Dear fellows, I have come to another conclusion which must be wrong. Let $f$ be a rational map and let $U$ be a connected but not simply connected open subset of the Fatou set such that $f(U)$ is simply connected and bounded away from infinity as well. I have come to understand thus: Every component of $\hat{\mathbb{C}}-U$ that intersects the Julia set must contain a pole. A proof of this, as far as I understand, would be the following: If there was a component $B$ in the complement of $U$ which does not contain a pole but intersects the Julia set, then take a small simply connected open neighbourhood $V$ of $B$, the boundary of which lies in $U$. Since $V$ contains no poles, $f$ is holomorphic on $V$, so $f|_{V}$ takes its maximum on the boundary of $V$ which lies in the simply connected bounded $f(V)$. So the whole of $f(V)$ must lie in $f(U)$ and thus in the Fatou set.

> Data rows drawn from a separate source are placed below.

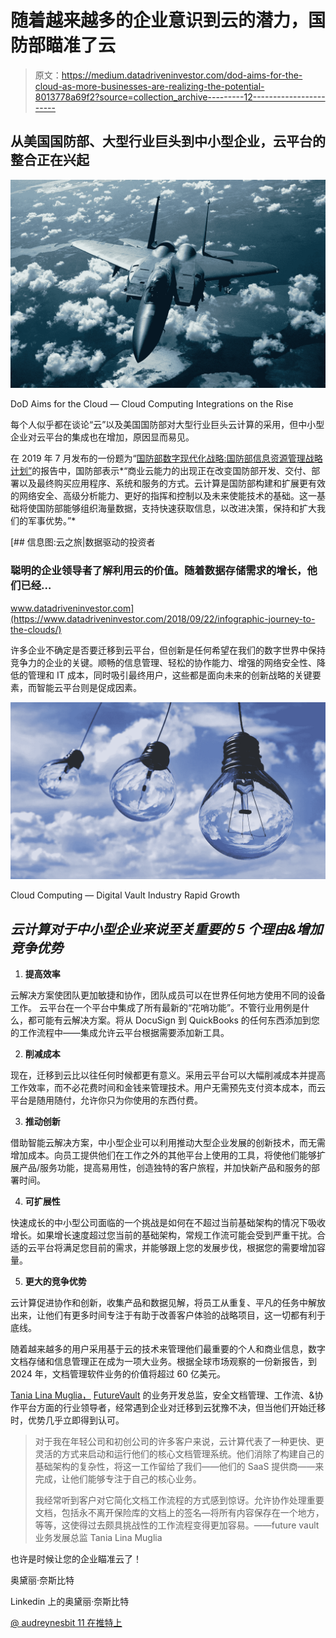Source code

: # 随着越来越多的企业意识到云的潜力，国防部瞄准了云

> 原文：<https://medium.datadriveninvestor.com/dod-aims-for-the-cloud-as-more-businesses-are-realizing-the-potential-8013778a69f2?source=collection_archive---------12----------------------->

## 从美国国防部、大型行业巨头到中小型企业，云平台的整合正在兴起

![](img/cc8fc70d3bed1e0b9f648bde891a521a.png)

DoD Aims for the Cloud — Cloud Computing Integrations on the Rise

每个人似乎都在谈论“云”以及美国国防部对大型行业巨头云计算的采用，但中小型企业对云平台的集成也在增加，原因显而易见。

在 2019 年 7 月发布的一份题为“[国防部数字现代化战略:国防部信息资源管理战略计划”](https://media.defense.gov/2019/Jul/12/2002156622/-1/-1/1/DOD-DIGITAL-MODERNIZATION-STRATEGY-2019.PDF)的报告中，国防部表示*“商业云能力的出现正在改变国防部开发、交付、部署以及最终购买应用程序、系统和服务的方式。云计算是国防部构建和扩展更有效的网络安全、高级分析能力、更好的指挥和控制以及未来使能技术的基础。这一基础将使国防部能够组织海量数据，支持快速获取信息，以改进决策，保持和扩大我们的军事优势。”*

[](https://www.datadriveninvestor.com/2018/09/22/infographic-journey-to-the-clouds/) [## 信息图:云之旅|数据驱动的投资者

### 聪明的企业领导者了解利用云的价值。随着数据存储需求的增长，他们已经…

www.datadriveninvestor.com](https://www.datadriveninvestor.com/2018/09/22/infographic-journey-to-the-clouds/) 

许多企业不确定是否要迁移到云平台，但创新是任何希望在我们的数字世界中保持竞争力的企业的关键。顺畅的信息管理、轻松的协作能力、增强的网络安全性、降低的管理和 IT 成本，同时吸引最终用户，这些都是面向未来的创新战略的关键要素，而智能云平台则是促成因素。

![](img/a0ae844d2d140c74dcacc787614275a5.png)

Cloud Computing — Digital Vault Industry Rapid Growth

## ***云计算对于中小型企业来说至关重要的 5 个理由&增加竞争优势***

1.  **提高效率**

云解决方案使团队更加敏捷和协作，团队成员可以在世界任何地方使用不同的设备工作。
云平台在一个平台中集成了所有最新的“花哨功能”。不管行业用例是什么，都可能有云解决方案。将从 DocuSign 到 QuickBooks 的任何东西添加到您的工作流程中——集成允许云平台根据需要添加新工具。

2) **削减成本**

现在，迁移到云比以往任何时候都更有意义。采用云平台可以大幅削减成本并提高工作效率，而不必花费时间和金钱来管理技术。用户无需预先支付资本成本，而云平台是随用随付，允许你只为你使用的东西付费。

3) **推动创新**

借助智能云解决方案，中小型企业可以利用推动大型企业发展的创新技术，而无需增加成本。向员工提供他们在工作之外的其他平台上使用的工具，将使他们能够扩展产品/服务功能，提高易用性，创造独特的客户旅程，并加快新产品和服务的部署时间。

4) **可扩展性**

快速成长的中小型公司面临的一个挑战是如何在不超过当前基础架构的情况下吸收增长。如果增长速度超过您当前的基础架构，常规工作流可能会受到严重干扰。合适的云平台将满足您目前的需求，并能够跟上您的发展步伐，根据您的需要增加容量。

5) **更大的竞争优势**

云计算促进协作和创新，收集产品和数据见解，将员工从重复、平凡的任务中解放出来，让他们有更多时间专注于有助于改善客户体验的战略项目，这一切都有利于底线。

随着越来越多的用户采用基于云的技术来管理他们最重要的个人和商业信息，数字文档存储和信息管理正在成为一项大业务。根据全球市场观察的一份新报告，到 2024 年，文档管理软件业务的价值将超过 60 亿美元。

[Tania Lina Muglia，](https://www.linkedin.com/in/tania-lina-muglia-77144753/) [FutureVault](https://www.futurevault.com/) 的业务开发总监，安全文档管理、工作流、&协作平台方面的行业领导者，经常遇到企业对迁移到云犹豫不决，但当他们开始迁移时，优势几乎立即得到认可。

> 对于我在年轻公司和初创公司的许多客户来说，云计算代表了一种更快、更灵活的方式来启动和运行他们的核心文档管理系统。他们消除了构建自己的基础架构的复杂性，将这一工作留给了我们——他们的 SaaS 提供商——来完成，让他们能够专注于自己的核心业务。
> 
> 我经常听到客户对它简化文档工作流程的方式感到惊讶。允许协作处理重要文档，包括永不离开保险库的文档上的签名—将所有内容保存在一个地方，等等，这使得过去颇具挑战性的工作流程变得更加容易。——future vault 业务发展总监 Tania Lina Muglia

也许是时候让您的企业瞄准云了！

奥黛丽·奈斯比特

Linkedin 上的奥黛丽·奈斯比特

[@ audreynesbit 11 在推特上](https://twitter.com/AudreyNesbitt11)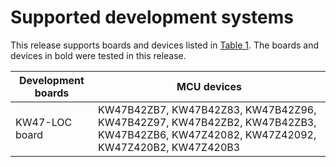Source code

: # Supported development systems 

This release supports boards and devices listed in [Table 1](#TABLE_SUPPORTEDBOARDS). The boards and devices in bold were tested in this release.

|Development boards|MCU devices|
|------------------|-----------|
|KW47-LOC board|KW47B42ZB7, KW47B42Z83, KW47B42Z96, KW47B42Z97, KW47B42ZB2, KW47B42ZB3, KW47B42ZB6, KW47Z42082, KW47Z42092, KW47Z420B2, KW47Z420B3|

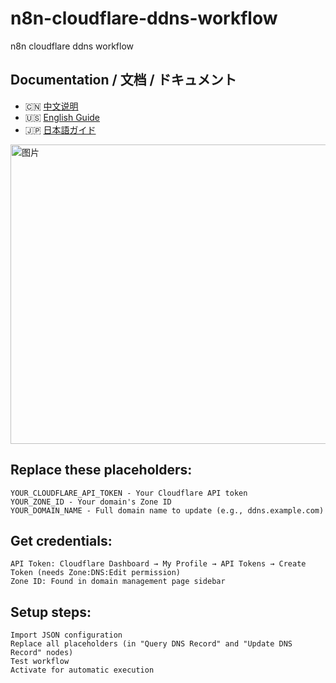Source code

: # n8n-cloudflare-ddns-workflow
n8n cloudflare ddns workflow

## Documentation / 文档 / ドキュメント

- 🇨🇳 [中文说明](README_CN.md)
- 🇺🇸 [English Guide](README_EN.md)
- 🇯🇵 [日本語ガイド](README_JP.md)

<img width="1583" height="479" alt="图片" src="https://github.com/user-attachments/assets/fe0de931-96c0-4840-a62b-836cbdff9654" />


## Replace these placeholders:

    YOUR_CLOUDFLARE_API_TOKEN - Your Cloudflare API token
    YOUR_ZONE_ID - Your domain's Zone ID
    YOUR_DOMAIN_NAME - Full domain name to update (e.g., ddns.example.com)

## Get credentials:

    API Token: Cloudflare Dashboard → My Profile → API Tokens → Create Token (needs Zone:DNS:Edit permission)
    Zone ID: Found in domain management page sidebar

## Setup steps:

    Import JSON configuration
    Replace all placeholders (in "Query DNS Record" and "Update DNS Record" nodes)
    Test workflow
    Activate for automatic execution
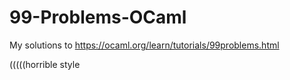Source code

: # 99-Problems-OCaml

My solutions to https://ocaml.org/learn/tutorials/99problems.html

(((((horrible style
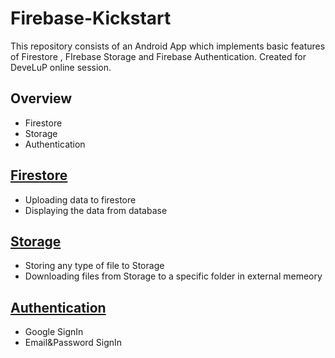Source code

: # Firebase-Kickstart
This repository consists of an Android App which implements basic features of Firestore , FIrebase Storage and Firebase Authentication. Created for DeveLuP online session.

## Overview
* Firestore
* Storage
* Authentication

## [Firestore](https://firebase.google.com/docs/firestore)
* Uploading data to firestore 
* Displaying the data from database

## [Storage](https://firebase.google.com/docs/storage)
* Storing any type of file to Storage
* Downloading files from Storage to a specific folder in external memeory 

## [Authentication](https://firebase.google.com/docs/auth)
* Google SignIn
* Email&Password SignIn
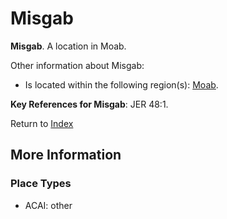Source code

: # Misgab
**Misgab**. 
A location in Moab. 




Other information about Misgab:


* Is located within the following region(s): 
[Moab](Moab.md). 




**Key References for Misgab**: 
JER 48:1. 






Return to [Index](00-Index.md)

## More Information

### Place Types

* ACAI: other





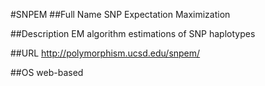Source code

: #SNPEM
##Full Name
SNP Expectation Maximization

##Description
EM algorithm estimations of SNP haplotypes

##URL
http://polymorphism.ucsd.edu/snpem/

##OS
web-based

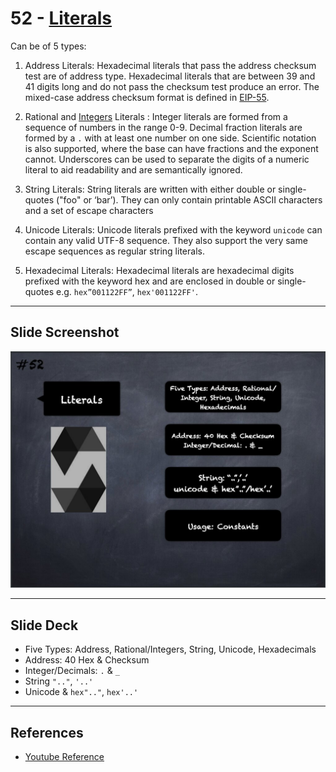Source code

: # 52 - [Literals](Literals.md)

Can be of 5 types: 

1. Address Literals: Hexadecimal literals that pass the address checksum test are of address type. Hexadecimal literals that are between 39 and 41 digits long and do not pass the checksum test produce an error. The mixed-case address checksum format is defined in [EIP-55](https://github.com/ethereum/EIPs/blob/master/EIPS/eip-55.md).
    
2. Rational and [Integers](Integers.md) Literals : Integer literals are formed from a sequence of numbers in the range 0-9. Decimal fraction literals are formed by a `.` with at least one number on one side. Scientific notation is also supported, where the base can have fractions and the exponent cannot. Underscores can be used to separate the digits of a numeric literal to aid readability and are semantically ignored.
    
3. String Literals: String literals are written with either double or single-quotes ("foo" or ‘bar’). They can only contain printable ASCII characters and a set of escape characters
    
4. Unicode Literals: Unicode literals prefixed with the keyword `unicode` can contain any valid UTF-8 sequence. They also support the very same escape sequences as regular string literals.
    
5. Hexadecimal Literals: Hexadecimal literals are hexadecimal digits prefixed with the keyword hex and are enclosed in double or single-quotes e.g. `hex”001122FF”`, `hex'001122FF'`.
___
## Slide Screenshot
![052.jpg](../../images/2.%20Solidity%20101/052.jpg)
___
## Slide Deck
- Five Types: Address, Rational/Integers, String, Unicode, Hexadecimals
- Address: 40 Hex & Checksum
- Integer/Decimals: `.` & `_`
- String `".."`, `'..'`
- Unicode & `hex".."`, `hex'..'`
___
## References
- [Youtube Reference](https://youtu.be/6VIJpze1jbU?t=1466)


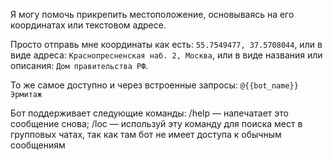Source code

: Я могу помочь прикрепить местоположение, основываясь на его координатах или текстовом адресе\.

Просто отправь мне координаты как есть: `55.7549477, 37.5708044`,
или в виде адреса: `Краснопресненская наб. 2, Москва`,
или в виде названия или описания: `Дом правительства РФ`\.

То же самое доступно и через встроенные запросы: `@{{bot_name}} Эрмитаж`

Бот поддерживает следующие команды:
/help — напечатает это сообщение снова;
/loc — используй эту команду для поиска мест в групповых чатах, так как там бот не имеет доступа к обычным сообщениям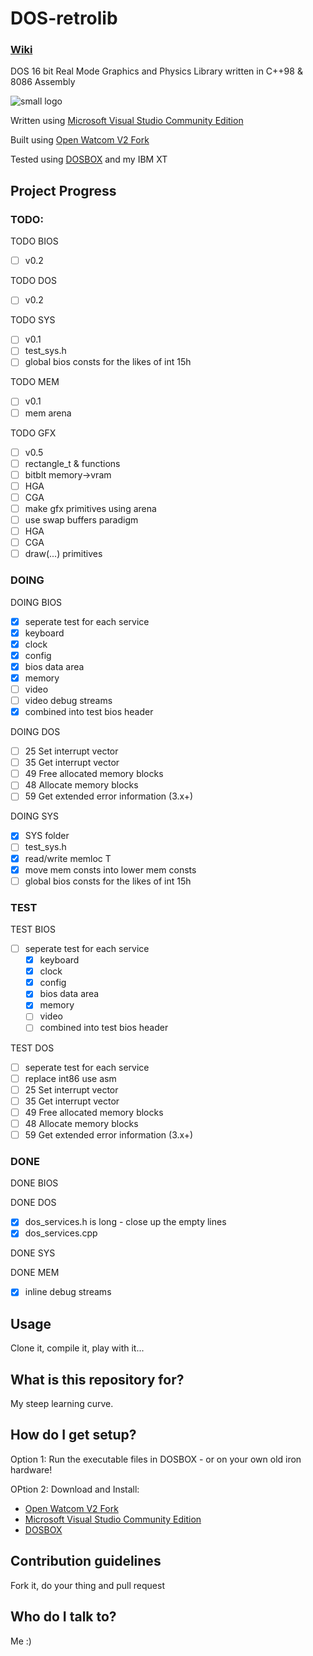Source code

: # DOS-retrolib
### [Wiki](https://github.com/ifknot/DOS-retrolib/wiki)
DOS 16 bit Real Mode Graphics and Physics Library written in C++98 &amp; 8086 Assembly

![small logo](https://cldup.com/MWyAWo2qLY.png) 

Written using [Microsoft Visual Studio Community Edition](https://visualstudio.microsoft.com/vs/community/)

Built using [Open Watcom V2 Fork](https://open-watcom.github.io/)

Tested using [DOSBOX](https://www.dosbox.com/) and my IBM XT


## Project Progress

### TODO:

TODO BIOS
+ [ ] v0.2

TODO DOS
+ [ ] v0.2

TODO SYS
+ [ ] v0.1
+ [ ] test_sys.h
+ [ ] global bios consts for the likes of int 15h

TODO MEM
+ [ ] v0.1
+ [ ] mem arena

TODO GFX
+ [ ] v0.5
+ [ ] rectangle_t & functions
+ [ ] bitblt memory->vram
+ [ ] HGA
+ [ ] CGA
+ [ ] make gfx primitives using arena
+ [ ] use swap buffers paradigm
+ [ ] HGA
+ [ ] CGA
+ [ ] draw(...) primitives

### DOING

DOING BIOS

+ [x] seperate test for each service
+ [x] keyboard
+ [x] clock
+ [x] config
+ [x] bios data area
+ [x] memory
+ [ ] video
+ [ ] video debug streams
+ [x] combined into test bios header

DOING DOS

+ [ ] 25  Set interrupt vector
+ [ ] 35  Get interrupt vector
+ [ ] 49  Free allocated memory blocks
+ [ ] 48  Allocate memory blocks
+ [ ] 59  Get extended error information (3.x+)

DOING SYS
+ [x] SYS folder
+ [ ] test_sys.h
+ [x] read/write memloc T
+ [x] move mem consts into lower mem consts
+ [ ] global bios consts for the likes of int 15h

### TEST

TEST BIOS

+ [ ] seperate test for each service
	+ [x] keyboard
	+ [x] clock
	+ [x] config
	+ [x] bios data area
	+ [x] memory
	+ [ ] video
	+ [ ] combined into test bios header

TEST DOS

+ [ ] seperate test for each service
+ [ ] replace int86 use asm
+ [ ] 25  Set interrupt vector
+ [ ] 35  Get interrupt vector
+ [ ] 49  Free allocated memory blocks
+ [ ] 48  Allocate memory blocks
+ [ ] 59  Get extended error information (3.x+)

### DONE

DONE BIOS

DONE DOS

+ [x] dos_services.h is long - close up the empty lines
+ [x] dos_services.cpp

DONE SYS

DONE MEM

+ [x] inline debug streams
## Usage

Clone it, compile it, play with it...

## What is this repository for?

My steep learning curve.

## How do I get setup?

Option 1: Run the executable files in DOSBOX - or on your own old iron hardware!

OPtion 2: Download and Install:

+ [Open Watcom V2 Fork](https://open-watcom.github.io/)
+ [Microsoft Visual Studio Community Edition](https://visualstudio.microsoft.com/vs/community/)
+ [DOSBOX](https://www.dosbox.com/)

## Contribution guidelines

Fork it, do your thing and pull request

## Who do I talk to?

Me :)
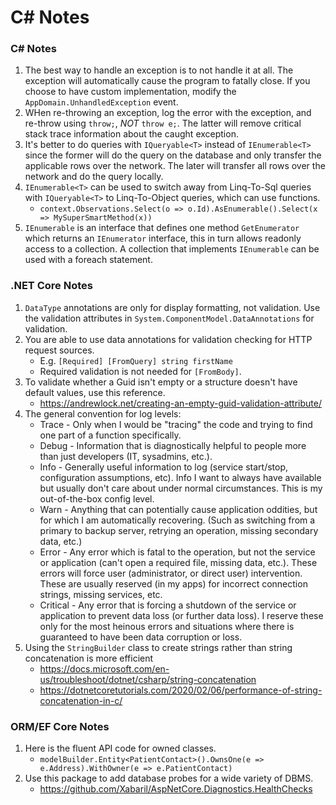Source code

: # C# Notes

### C# Notes
1. The best way to handle an exception is to not handle it at all. The exception will automatically cause the program to fatally close. If you choose to have custom implementation, modify the `AppDomain.UnhandledException` event.
2. WHen re-throwing an exception, log the error with the exception, and re-throw using `throw;`, *NOT* `throw e;`. The latter will remove critical stack trace information about the caught exception.
3. It's better to do queries with `IQueryable<T>` instead of `IEnumerable<T>`
since the former will do the query on the database and only transfer the
applicable rows over the network. The later will transfer all rows over
the network and do the query locally.
4. `IEnumerable<T>` can be used to switch away from Linq-To-Sql queries with
`IQueryable<T>` to Linq-To-Object queries, which can use functions.
	* `context.Observations.Select(o => o.Id).AsEnumerable().Select(x => MySuperSmartMethod(x))`
5. `IEnumerable` is an interface that defines one method `GetEnumerator` which returns an `IEnumerator` interface, this in turn allows readonly access to a collection. A collection that implements `IEnumerable` can be used with a foreach statement.

### .NET Core Notes
1. `DataType` annotations are only for display formatting, not validation. Use
the validation attributes in `System.ComponentModel.DataAnnotations` for
validation.
2. You are able to use data annotations for validation checking for HTTP request sources.
	* E.g. `[Required] [FromQuery] string firstName`
	* Required validation is not needed for `[FromBody]`.
3. To validate whether a Guid isn't empty or a structure doesn't have default values, use this reference.
	* https://andrewlock.net/creating-an-empty-guid-validation-attribute/
4. The general convention for log levels:
    * Trace - Only when I would be "tracing" the code and trying to find one part of a function specifically.
    * Debug - Information that is diagnostically helpful to people more than just developers (IT, sysadmins, etc.).
    * Info - Generally useful information to log (service start/stop, configuration assumptions, etc). Info I want to always have available but usually don't care about under normal circumstances. This is my out-of-the-box config level.
    * Warn - Anything that can potentially cause application oddities, but for which I am automatically recovering. (Such as switching from a primary to backup server, retrying an operation, missing secondary data, etc.)
    * Error - Any error which is fatal to the operation, but not the service or application (can't open a required file, missing data, etc.). These errors will force user (administrator, or direct user) intervention. These are usually reserved (in my apps) for incorrect connection strings, missing services, etc.
    * Critical - Any error that is forcing a shutdown of the service or application to prevent data loss (or further data loss). I reserve these only for the most heinous errors and situations where there is guaranteed to have been data corruption or loss.
5. Using the `StringBuilder` class to create strings rather than string concatenation is more efficient
    * https://docs.microsoft.com/en-us/troubleshoot/dotnet/csharp/string-concatenation
    * https://dotnetcoretutorials.com/2020/02/06/performance-of-string-concatenation-in-c/


### ORM/EF Core Notes
1. Here is the fluent API code for owned classes.
	* `modelBuilder.Entity<PatientContact>().OwnsOne(e => e.Address).WithOwner(e => e.PatientContact)`
2. Use this package to add database probes for a wide variety of DBMS.
	* https://github.com/Xabaril/AspNetCore.Diagnostics.HealthChecks
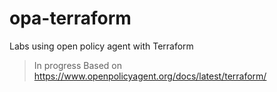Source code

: # opa-terraform
Labs using open policy agent with Terraform
> In progress
Based on https://www.openpolicyagent.org/docs/latest/terraform/
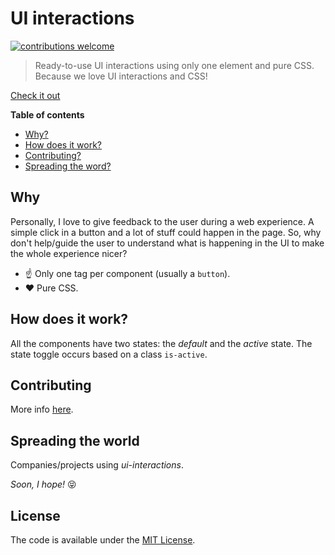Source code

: # UI interactions

[![contributions welcome](https://img.shields.io/badge/contributions-welcome-brightgreen.svg?style=flat)](https://github.com/raphaelfabeni/ui-interactions/issues)

> Ready-to-use UI interactions using only one element and pure CSS. Because we love UI interactions and CSS!

[Check it out](https://ui-interactions.raphaelfabeni.com/)

**Table of contents**

- [Why?](#why)
- [How does it work?](#how-does-it-work)
- [Contributing?](#contributing)
- [Spreading the word?](#spreading-the-word)

## Why

Personally, I love to give feedback to the user during a web experience. A simple click in a button and a lot of stuff could happen in the page. So, why don't help/guide the user to understand what is happening in the UI to make the whole experience nicer?

- ☝️ Only one tag per component (usually a `button`).
- ❤️ Pure CSS.

## How does it work?

All the components have two states: the _default_ and the _active_ state. The state toggle occurs based on a class `is-active`.

## Contributing

More info [here](CONTRIBUTING.md).

## Spreading the world

Companies/projects using _ui-interactions_.

_Soon, I hope!_ 😝 

## License

The code is available under the [MIT License](LICENSE.md).
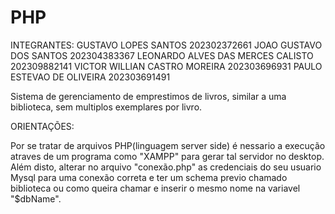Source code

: # PHP
INTEGRANTES:
GUSTAVO LOPES SANTOS 202302372661
JOAO GUSTAVO DOS SANTOS 202304383367
LEONARDO ALVES DAS MERCES CALISTO 202309882141
VICTOR WILLIAN CASTRO MOREIRA 202303696931
PAULO ESTEVAO DE OLIVEIRA 202303691491


Sistema de gerenciamento de emprestimos de livros, similar a uma biblioteca, sem multiplos exemplares por livro.



ORIENTAÇÕES:

Por se tratar de arquivos PHP(linguagem server side) é nessario a execução atraves de um programa como "XAMPP" para gerar tal servidor no desktop.
Além disto, alterar no arquivo "conexão.php" as credenciais do seu usuario Mysql para uma conexão correta e ter um schema previo chamado biblioteca ou como queira chamar e inserir o mesmo nome na variavel "$dbName".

Here is what's wrong with it: If this is true we could conjugate $f$ by a Möbius transformation and exchange $\infty$ by any point which is bounded away from $f(U)$, i.e. every point in $\hat{\mathbb{C}}-\overline{f(U)}$.

Is that correct? Sorry, I am confused. Now I think it might be true, but I don't trust my own reasoning so much. And if this is true there's probably a much less confused proof for it which I would be glad to see.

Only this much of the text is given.